#### RECORDS SUPPLIED:
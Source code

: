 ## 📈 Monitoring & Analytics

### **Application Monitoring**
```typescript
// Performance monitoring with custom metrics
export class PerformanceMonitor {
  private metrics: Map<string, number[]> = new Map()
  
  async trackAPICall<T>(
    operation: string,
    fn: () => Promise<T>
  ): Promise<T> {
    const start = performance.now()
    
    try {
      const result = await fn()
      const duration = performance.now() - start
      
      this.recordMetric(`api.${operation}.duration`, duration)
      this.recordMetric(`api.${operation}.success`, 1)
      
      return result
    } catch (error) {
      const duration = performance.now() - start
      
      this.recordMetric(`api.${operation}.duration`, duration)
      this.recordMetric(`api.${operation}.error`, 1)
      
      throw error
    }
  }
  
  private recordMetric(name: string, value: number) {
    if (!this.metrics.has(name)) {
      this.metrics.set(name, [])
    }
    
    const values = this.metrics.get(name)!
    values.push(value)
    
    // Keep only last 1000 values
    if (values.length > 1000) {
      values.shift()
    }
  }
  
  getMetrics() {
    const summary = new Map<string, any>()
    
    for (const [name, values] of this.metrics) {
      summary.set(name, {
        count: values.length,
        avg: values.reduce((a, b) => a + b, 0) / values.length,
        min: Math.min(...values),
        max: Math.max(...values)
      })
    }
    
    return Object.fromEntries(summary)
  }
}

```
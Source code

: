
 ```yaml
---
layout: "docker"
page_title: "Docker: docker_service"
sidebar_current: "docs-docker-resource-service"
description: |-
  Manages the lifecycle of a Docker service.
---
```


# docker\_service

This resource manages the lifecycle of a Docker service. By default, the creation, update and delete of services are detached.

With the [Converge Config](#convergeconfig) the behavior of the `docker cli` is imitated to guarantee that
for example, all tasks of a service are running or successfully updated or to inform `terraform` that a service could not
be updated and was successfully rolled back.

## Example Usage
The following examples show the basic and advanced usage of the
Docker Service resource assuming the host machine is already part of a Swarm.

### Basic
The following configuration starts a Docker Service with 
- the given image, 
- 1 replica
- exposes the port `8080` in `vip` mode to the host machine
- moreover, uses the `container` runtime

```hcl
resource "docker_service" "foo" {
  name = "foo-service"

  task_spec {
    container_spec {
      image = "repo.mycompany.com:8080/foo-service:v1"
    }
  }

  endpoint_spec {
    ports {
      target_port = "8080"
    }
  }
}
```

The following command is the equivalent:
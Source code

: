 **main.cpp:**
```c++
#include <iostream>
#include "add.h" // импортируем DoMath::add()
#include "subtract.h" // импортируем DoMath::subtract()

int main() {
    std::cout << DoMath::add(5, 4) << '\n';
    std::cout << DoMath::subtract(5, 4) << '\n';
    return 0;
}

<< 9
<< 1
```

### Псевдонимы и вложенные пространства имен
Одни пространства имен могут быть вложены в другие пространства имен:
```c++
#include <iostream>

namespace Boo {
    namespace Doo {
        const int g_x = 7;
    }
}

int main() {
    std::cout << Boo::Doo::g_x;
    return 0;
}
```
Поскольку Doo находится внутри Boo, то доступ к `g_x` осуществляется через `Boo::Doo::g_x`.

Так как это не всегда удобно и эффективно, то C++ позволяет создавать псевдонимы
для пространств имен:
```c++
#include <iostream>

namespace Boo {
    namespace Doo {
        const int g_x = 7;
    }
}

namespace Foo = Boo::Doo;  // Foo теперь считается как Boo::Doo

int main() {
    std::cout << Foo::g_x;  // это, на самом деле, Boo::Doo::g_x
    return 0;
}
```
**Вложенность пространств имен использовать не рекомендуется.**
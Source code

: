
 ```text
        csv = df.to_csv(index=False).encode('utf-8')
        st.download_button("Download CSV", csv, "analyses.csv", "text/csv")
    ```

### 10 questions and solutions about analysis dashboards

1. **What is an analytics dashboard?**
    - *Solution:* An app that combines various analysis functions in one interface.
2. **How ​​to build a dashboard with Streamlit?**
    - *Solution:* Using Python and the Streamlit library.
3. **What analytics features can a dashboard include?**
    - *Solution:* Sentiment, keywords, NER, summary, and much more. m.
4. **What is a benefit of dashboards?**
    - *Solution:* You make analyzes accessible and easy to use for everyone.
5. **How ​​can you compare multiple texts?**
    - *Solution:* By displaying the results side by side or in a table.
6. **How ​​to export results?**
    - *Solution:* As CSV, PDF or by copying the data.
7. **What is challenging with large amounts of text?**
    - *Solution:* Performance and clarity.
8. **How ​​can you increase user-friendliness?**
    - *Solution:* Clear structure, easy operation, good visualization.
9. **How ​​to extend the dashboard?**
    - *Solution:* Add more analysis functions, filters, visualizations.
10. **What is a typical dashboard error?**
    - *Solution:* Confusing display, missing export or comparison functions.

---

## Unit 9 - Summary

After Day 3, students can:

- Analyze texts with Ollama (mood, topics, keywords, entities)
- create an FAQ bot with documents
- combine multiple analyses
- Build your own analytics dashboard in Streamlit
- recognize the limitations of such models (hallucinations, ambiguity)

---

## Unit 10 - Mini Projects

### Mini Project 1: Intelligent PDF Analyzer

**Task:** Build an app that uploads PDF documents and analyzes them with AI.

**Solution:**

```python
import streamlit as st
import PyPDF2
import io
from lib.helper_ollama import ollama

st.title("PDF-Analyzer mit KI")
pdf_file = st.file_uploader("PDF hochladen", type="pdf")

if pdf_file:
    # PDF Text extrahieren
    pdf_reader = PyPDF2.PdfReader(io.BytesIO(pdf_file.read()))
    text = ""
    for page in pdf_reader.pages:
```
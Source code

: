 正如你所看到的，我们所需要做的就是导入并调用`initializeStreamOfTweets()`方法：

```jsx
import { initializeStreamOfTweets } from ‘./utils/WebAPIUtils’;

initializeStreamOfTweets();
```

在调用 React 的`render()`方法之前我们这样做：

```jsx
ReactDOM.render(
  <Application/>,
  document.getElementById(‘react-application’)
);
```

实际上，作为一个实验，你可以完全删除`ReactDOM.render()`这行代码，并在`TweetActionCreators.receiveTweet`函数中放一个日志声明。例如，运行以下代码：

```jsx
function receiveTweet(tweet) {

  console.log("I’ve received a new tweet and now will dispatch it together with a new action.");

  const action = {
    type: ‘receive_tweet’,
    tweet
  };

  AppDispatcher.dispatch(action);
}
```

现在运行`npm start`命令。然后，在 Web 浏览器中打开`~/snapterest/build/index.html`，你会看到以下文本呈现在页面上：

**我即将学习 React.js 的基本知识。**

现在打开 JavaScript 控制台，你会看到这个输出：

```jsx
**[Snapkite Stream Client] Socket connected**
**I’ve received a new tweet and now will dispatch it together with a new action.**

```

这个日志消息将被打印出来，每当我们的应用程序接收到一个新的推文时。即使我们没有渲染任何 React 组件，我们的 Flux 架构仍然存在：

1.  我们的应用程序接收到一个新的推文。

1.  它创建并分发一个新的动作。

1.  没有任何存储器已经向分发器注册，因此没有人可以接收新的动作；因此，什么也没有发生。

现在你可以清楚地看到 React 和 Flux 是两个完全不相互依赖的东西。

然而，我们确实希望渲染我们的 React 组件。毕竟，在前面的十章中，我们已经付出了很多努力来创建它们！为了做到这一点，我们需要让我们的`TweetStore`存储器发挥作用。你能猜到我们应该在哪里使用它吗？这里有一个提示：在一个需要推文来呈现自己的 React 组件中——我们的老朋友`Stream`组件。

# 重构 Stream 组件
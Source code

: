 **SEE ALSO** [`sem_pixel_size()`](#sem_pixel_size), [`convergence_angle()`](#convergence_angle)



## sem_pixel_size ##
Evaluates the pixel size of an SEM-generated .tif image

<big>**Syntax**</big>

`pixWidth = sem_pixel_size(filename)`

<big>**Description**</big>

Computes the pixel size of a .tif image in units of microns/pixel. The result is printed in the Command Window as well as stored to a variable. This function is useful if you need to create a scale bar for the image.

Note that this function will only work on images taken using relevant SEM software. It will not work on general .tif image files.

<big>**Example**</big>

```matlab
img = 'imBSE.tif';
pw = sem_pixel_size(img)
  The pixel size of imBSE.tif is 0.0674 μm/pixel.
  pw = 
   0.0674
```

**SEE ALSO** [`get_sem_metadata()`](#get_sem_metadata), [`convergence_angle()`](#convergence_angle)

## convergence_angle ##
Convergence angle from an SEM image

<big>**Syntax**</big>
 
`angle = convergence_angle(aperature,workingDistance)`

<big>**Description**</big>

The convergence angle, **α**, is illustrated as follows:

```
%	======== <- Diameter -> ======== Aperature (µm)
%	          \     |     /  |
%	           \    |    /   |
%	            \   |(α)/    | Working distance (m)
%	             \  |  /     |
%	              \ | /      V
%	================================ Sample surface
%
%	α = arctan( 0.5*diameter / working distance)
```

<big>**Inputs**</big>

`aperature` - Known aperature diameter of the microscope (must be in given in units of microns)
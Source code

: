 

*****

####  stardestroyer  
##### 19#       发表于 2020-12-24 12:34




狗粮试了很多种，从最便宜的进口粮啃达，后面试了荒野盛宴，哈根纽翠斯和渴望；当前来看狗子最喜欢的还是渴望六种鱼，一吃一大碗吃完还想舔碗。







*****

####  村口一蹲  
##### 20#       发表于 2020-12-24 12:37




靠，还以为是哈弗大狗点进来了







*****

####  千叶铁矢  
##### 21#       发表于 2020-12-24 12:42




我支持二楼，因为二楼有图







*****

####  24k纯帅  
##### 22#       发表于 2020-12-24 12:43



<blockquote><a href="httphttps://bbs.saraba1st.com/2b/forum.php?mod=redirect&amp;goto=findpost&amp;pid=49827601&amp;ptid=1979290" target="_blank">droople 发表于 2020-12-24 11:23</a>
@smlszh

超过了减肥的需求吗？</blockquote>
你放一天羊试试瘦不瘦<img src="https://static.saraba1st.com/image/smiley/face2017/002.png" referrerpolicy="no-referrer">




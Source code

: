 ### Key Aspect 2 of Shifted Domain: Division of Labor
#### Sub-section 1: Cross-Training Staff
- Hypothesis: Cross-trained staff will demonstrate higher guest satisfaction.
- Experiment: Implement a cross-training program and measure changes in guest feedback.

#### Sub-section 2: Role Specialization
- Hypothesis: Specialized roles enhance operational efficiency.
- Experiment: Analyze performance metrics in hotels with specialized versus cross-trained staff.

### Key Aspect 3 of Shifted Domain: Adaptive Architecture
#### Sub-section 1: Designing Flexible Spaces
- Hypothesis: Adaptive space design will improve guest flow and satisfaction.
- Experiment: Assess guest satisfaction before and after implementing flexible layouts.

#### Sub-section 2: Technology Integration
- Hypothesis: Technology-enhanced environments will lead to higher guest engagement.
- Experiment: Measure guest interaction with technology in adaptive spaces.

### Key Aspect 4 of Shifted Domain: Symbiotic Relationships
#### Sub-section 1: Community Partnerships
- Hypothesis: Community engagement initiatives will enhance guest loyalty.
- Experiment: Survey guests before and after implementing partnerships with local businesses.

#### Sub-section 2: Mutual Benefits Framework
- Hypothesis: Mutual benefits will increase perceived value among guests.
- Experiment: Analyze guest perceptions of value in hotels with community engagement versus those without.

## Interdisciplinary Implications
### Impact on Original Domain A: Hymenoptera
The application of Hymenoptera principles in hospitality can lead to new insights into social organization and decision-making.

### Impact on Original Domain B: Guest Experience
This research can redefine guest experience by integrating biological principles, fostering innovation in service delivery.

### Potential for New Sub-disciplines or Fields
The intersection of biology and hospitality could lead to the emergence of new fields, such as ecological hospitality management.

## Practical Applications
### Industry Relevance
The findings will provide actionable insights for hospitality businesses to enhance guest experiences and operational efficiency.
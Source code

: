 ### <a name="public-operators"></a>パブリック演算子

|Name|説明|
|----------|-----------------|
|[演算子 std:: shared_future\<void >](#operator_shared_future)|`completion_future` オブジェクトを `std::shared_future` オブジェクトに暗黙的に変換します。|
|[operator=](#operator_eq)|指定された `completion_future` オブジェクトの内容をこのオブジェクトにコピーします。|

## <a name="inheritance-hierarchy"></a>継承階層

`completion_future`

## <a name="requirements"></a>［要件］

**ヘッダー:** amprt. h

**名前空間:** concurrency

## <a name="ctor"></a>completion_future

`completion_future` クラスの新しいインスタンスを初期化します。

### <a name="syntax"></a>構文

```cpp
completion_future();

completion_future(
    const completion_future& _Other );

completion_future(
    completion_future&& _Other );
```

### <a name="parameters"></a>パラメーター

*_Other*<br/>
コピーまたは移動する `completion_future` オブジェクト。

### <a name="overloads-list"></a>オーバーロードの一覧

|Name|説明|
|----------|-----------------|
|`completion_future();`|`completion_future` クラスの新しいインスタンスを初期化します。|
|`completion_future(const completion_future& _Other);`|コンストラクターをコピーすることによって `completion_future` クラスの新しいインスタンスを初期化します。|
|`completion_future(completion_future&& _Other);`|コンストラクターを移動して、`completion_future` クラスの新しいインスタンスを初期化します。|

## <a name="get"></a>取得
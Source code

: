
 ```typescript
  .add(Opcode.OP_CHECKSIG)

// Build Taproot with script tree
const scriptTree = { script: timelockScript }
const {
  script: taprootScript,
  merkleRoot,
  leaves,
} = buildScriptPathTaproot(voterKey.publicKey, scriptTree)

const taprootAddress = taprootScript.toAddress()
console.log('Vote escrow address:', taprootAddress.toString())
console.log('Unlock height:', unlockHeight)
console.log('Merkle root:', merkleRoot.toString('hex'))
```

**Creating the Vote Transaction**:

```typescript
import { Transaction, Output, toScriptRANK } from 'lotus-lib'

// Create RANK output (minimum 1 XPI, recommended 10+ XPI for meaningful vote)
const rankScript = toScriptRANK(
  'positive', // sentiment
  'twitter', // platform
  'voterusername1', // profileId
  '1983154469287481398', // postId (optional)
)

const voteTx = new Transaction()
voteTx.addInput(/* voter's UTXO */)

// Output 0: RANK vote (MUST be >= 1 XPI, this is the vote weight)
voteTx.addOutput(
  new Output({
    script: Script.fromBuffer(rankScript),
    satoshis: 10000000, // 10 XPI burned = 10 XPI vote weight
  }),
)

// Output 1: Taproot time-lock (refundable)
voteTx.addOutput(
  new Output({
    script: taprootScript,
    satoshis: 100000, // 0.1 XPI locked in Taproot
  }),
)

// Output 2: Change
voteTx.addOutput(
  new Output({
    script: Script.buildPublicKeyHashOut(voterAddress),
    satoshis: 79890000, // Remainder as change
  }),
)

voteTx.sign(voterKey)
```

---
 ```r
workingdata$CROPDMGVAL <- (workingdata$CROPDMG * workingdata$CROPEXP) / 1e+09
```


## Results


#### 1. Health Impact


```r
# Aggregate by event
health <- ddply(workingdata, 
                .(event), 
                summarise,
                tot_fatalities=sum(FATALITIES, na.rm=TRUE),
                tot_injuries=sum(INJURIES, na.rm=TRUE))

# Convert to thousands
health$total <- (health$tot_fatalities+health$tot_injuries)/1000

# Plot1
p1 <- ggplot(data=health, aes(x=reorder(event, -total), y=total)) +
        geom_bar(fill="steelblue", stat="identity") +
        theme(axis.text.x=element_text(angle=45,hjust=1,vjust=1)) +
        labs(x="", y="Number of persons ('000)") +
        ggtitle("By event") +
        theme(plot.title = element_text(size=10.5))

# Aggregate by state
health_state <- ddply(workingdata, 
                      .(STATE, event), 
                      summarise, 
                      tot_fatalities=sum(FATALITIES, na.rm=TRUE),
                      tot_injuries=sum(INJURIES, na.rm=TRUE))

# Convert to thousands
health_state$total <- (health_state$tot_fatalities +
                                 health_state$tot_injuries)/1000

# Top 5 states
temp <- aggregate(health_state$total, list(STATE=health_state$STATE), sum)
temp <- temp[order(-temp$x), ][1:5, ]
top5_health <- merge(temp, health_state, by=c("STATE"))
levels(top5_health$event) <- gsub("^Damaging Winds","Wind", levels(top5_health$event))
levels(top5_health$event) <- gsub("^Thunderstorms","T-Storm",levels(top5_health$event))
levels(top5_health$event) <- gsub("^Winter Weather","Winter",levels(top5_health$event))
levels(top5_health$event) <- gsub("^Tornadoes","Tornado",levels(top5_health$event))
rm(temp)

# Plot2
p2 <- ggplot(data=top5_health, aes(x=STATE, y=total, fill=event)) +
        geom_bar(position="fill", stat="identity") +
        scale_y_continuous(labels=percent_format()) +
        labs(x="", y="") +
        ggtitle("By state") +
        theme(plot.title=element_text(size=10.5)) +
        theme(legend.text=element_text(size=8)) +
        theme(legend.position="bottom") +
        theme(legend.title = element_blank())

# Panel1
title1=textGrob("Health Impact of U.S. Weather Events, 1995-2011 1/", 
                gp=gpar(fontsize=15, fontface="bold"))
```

#### TASK INSTRUCTIONS:
What lines in the entries above include the string "hotels"? Return each one.

#### RESULT OF THIS TASK:
- Experiment: Analyze performance metrics in hotels with specialized versus cross-trained staff.
- Experiment: Analyze guest perceptions of value in hotels with community engagement versus those without.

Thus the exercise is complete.